Lowell—Evans…se que estas confundido por no saber como llegaste hasta aquí desde tan lejos. Te prometo que te contaré todo. —Lo que sea que se tengan que contar lo harán de camino— señaló Victoria mientras les hacia una seña para que la siguieran— la Organización a puesto a nuestra disposición un avión. Se encuentra en una base aérea cercana, los oficiales nos harán el favor de llevarnos.

— ¿Otro avión? —Dijo Evans poco convencido— ¿ahora a dónde me llevan? Victoria se giró lentamente hacia él. —Decida usted Señor Evans—, dijo mirándolo a los ojos, — la organización me a enviado aquí para ayudarlo.

Capítulo 5

Ha sido una semana muy agitada para el Club. Cuando alguien se atreve a amenazarnos, no solemos tomarnos la situación muy enserio.

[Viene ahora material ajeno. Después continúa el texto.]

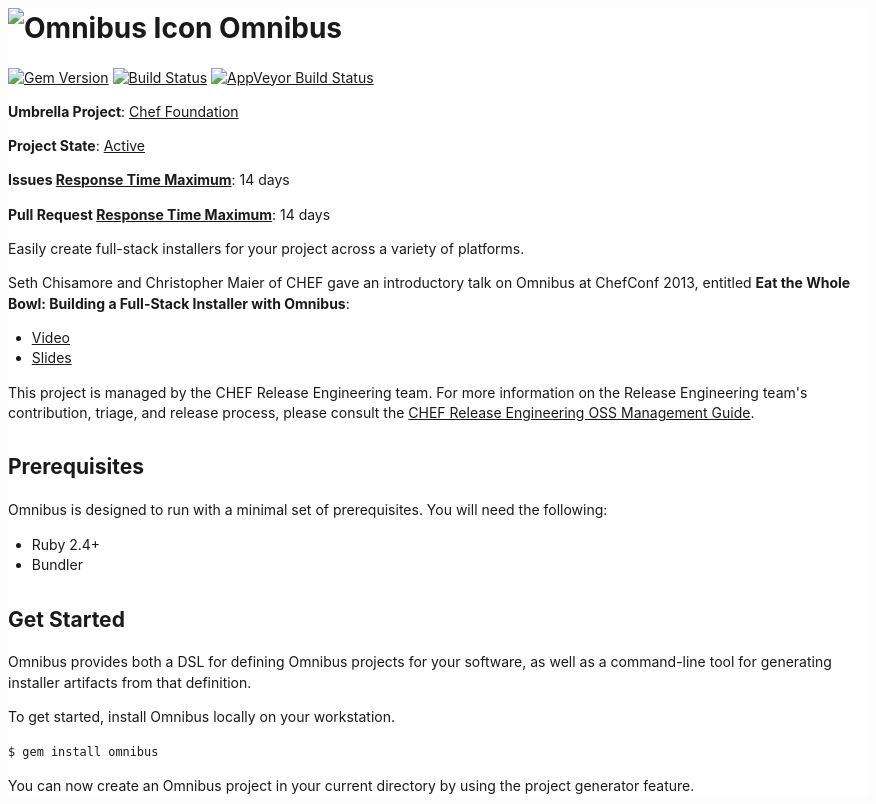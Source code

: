 # ![Omnibus Icon](lib/omnibus/assets/README-logo.png) Omnibus

[![Gem Version](http://img.shields.io/gem/v/omnibus.svg)][gem]
[![Build Status](https://badge.buildkite.com/446fd6049a9a5eeab50112aba117d3b7670ec085acb91f78dd.svg?branch=master)](https://buildkite.com/chef-oss/chef-omnibus-master-verify)
[![AppVeyor Build Status](http://img.shields.io/appveyor/ci/chef/omnibus.svg?label=AppVeyor)][appveyor]

**Umbrella Project**: [Chef Foundation](https://github.com/chef/chef-oss-practices/blob/master/projects/chef-foundation.md)

**Project State**: [Active](https://github.com/chef/chef-oss-practices/blob/master/repo-management/repo-states.md#active)

**Issues [Response Time Maximum](https://github.com/chef/chef-oss-practices/blob/master/repo-management/repo-states.md)**: 14 days

**Pull Request [Response Time Maximum](https://github.com/chef/chef-oss-practices/blob/master/repo-management/repo-states.md)**: 14 days

Easily create full-stack installers for your project across a variety of platforms.

Seth Chisamore and Christopher Maier of CHEF gave an introductory talk on Omnibus at ChefConf 2013, entitled **Eat the Whole Bowl: Building a Full-Stack Installer with Omnibus**:

- [Video](http://www.youtube.com/watch?v=q8iJAntXCNY)
- [Slides](https://speakerdeck.com/schisamo/eat-the-whole-bowl-building-a-full-stack-installer-with-omnibus)

This project is managed by the CHEF Release Engineering team. For more information on the Release Engineering team's contribution, triage, and release process, please consult the [CHEF Release Engineering OSS Management Guide](https://docs.google.com/a/opscode.com/document/d/1oJB0vZb_3bl7_ZU2YMDBkMFdL-EWplW1BJv_FXTUOzg/edit).

## Prerequisites

Omnibus is designed to run with a minimal set of prerequisites. You will need the following:

- Ruby 2.4+
- Bundler

## Get Started

Omnibus provides both a DSL for defining Omnibus projects for your software, as well as a command-line tool for generating installer artifacts from that definition.

To get started, install Omnibus locally on your workstation.

```bash
$ gem install omnibus
```

You can now create an Omnibus project in your current directory by using the project generator feature.


[appveyor]: https://ci.appveyor.com/project/chef/omnibus
[gem]: https://rubygems.org/gems/omnibus
[travis]: https://travis-ci.org/chef/omnibus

Pero esta no era una intimidación cualquiera.

Albert Einstein estaba arrepentido de lo que había creado. La energía del futuro; La revolución del mundo; El nacimiento de una nueva era…nada de eso se comparaba a lo que su mismo creador temía. El fin de la humanidad. La energía atómica resultaba ser increíblemente útil para todos. Más aún, si caía en manos equivocadas.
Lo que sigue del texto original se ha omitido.